> [Given information]
*** Block opens ***

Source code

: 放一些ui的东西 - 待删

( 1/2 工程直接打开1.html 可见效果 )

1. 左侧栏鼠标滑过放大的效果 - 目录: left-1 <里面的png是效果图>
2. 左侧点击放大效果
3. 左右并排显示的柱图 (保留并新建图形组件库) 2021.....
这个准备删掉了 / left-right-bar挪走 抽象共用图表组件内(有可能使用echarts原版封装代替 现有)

*** Block closes ***
*** Block opens ***

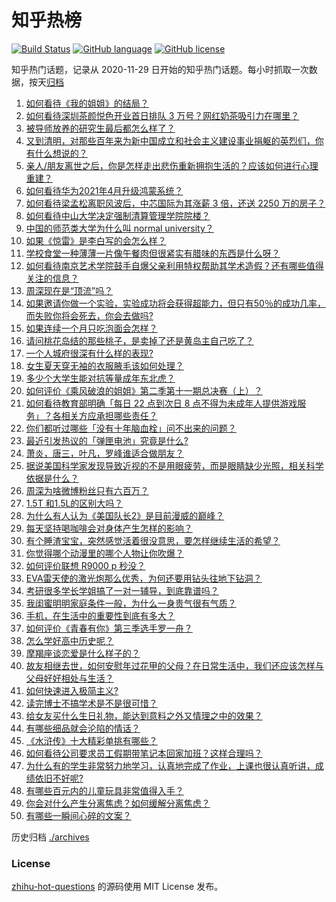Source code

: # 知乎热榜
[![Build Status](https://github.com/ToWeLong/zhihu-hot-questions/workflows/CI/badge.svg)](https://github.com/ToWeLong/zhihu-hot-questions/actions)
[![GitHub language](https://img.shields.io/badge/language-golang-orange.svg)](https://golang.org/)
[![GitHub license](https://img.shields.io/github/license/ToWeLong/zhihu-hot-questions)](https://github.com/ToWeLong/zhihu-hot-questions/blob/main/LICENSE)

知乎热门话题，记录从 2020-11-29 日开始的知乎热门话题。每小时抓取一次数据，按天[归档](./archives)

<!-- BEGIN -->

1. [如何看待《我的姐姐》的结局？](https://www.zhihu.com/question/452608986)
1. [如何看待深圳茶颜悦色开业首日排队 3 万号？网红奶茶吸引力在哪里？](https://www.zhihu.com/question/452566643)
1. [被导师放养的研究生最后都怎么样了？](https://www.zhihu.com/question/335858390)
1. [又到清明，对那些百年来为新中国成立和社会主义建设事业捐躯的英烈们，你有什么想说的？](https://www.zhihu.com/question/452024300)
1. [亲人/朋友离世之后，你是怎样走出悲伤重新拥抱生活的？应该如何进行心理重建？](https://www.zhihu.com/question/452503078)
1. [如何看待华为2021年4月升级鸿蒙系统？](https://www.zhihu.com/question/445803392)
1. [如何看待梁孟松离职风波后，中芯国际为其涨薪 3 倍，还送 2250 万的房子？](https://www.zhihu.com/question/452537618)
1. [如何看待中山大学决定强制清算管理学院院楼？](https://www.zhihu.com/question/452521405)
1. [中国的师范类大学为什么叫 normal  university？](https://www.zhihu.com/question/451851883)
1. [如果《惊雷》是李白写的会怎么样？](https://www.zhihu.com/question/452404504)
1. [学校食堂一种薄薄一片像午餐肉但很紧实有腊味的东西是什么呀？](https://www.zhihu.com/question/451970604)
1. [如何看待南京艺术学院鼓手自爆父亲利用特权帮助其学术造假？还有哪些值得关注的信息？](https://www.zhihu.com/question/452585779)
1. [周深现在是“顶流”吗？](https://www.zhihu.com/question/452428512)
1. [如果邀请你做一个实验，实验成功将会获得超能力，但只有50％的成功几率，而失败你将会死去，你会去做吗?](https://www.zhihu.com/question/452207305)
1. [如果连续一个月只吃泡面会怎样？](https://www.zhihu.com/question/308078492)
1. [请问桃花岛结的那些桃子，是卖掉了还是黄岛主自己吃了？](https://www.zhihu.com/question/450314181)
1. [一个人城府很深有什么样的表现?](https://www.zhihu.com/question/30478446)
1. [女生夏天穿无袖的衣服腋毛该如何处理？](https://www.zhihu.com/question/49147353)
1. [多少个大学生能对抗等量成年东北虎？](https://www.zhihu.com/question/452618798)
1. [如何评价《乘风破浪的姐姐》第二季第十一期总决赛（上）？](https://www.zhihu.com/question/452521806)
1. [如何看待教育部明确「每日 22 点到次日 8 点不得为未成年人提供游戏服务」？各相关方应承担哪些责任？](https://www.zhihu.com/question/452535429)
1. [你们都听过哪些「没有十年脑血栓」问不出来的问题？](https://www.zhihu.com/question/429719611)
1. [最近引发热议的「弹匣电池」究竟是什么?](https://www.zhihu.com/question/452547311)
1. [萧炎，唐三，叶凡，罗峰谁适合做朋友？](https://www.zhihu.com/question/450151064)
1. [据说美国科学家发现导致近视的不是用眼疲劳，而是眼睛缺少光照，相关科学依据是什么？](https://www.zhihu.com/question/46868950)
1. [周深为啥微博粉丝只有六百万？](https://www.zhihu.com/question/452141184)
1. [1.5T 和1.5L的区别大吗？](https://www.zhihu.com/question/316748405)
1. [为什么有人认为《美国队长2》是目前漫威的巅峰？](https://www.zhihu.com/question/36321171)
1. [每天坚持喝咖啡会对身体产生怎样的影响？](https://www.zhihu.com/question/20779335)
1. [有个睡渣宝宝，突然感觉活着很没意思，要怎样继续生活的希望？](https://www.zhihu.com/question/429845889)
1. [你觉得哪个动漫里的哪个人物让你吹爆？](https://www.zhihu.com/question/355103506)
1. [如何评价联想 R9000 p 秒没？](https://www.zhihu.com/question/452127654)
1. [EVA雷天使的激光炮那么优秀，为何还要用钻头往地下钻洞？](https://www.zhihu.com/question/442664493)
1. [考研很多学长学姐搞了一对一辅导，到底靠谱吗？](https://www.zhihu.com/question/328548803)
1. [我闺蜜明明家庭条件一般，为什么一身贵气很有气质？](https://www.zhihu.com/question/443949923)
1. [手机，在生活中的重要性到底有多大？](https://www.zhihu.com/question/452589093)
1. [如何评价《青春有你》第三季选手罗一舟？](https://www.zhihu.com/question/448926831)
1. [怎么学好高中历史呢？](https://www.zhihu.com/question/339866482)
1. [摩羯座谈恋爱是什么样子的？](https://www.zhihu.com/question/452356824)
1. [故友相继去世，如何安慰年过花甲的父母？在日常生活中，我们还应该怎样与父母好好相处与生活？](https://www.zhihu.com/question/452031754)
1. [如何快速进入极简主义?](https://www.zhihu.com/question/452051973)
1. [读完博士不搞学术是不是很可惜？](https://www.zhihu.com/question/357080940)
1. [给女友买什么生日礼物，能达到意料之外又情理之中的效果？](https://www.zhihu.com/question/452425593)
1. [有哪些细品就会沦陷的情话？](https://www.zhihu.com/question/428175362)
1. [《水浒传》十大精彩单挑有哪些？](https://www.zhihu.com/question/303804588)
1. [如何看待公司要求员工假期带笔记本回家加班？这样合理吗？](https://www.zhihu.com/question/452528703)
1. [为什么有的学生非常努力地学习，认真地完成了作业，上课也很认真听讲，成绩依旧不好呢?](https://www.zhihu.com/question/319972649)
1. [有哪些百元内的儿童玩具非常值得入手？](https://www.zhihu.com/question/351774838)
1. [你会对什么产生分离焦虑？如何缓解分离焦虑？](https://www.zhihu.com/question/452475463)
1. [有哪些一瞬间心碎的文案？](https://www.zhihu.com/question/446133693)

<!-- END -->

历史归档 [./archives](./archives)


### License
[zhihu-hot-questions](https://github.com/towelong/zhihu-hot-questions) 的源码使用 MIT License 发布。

*** Block closes ***
*** Block opens ***

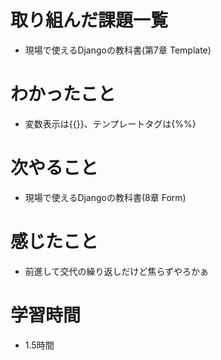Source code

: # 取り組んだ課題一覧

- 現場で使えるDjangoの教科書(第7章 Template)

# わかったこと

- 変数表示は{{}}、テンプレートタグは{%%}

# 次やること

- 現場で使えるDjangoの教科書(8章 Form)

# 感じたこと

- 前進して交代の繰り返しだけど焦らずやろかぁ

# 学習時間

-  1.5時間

*** Block closes ***

> [Instructions for the task]
Pick from the records each line that contains the word "badge" and show it.

> [Task output]
[![Build Status](https://github.com/ToWeLong/zhihu-hot-questions/workflows/CI/badge.svg)](https://github.com/ToWeLong/zhihu-hot-questions/actions)
[![GitHub language](https://img.shields.io/badge/language-golang-orange.svg)](https://golang.org/)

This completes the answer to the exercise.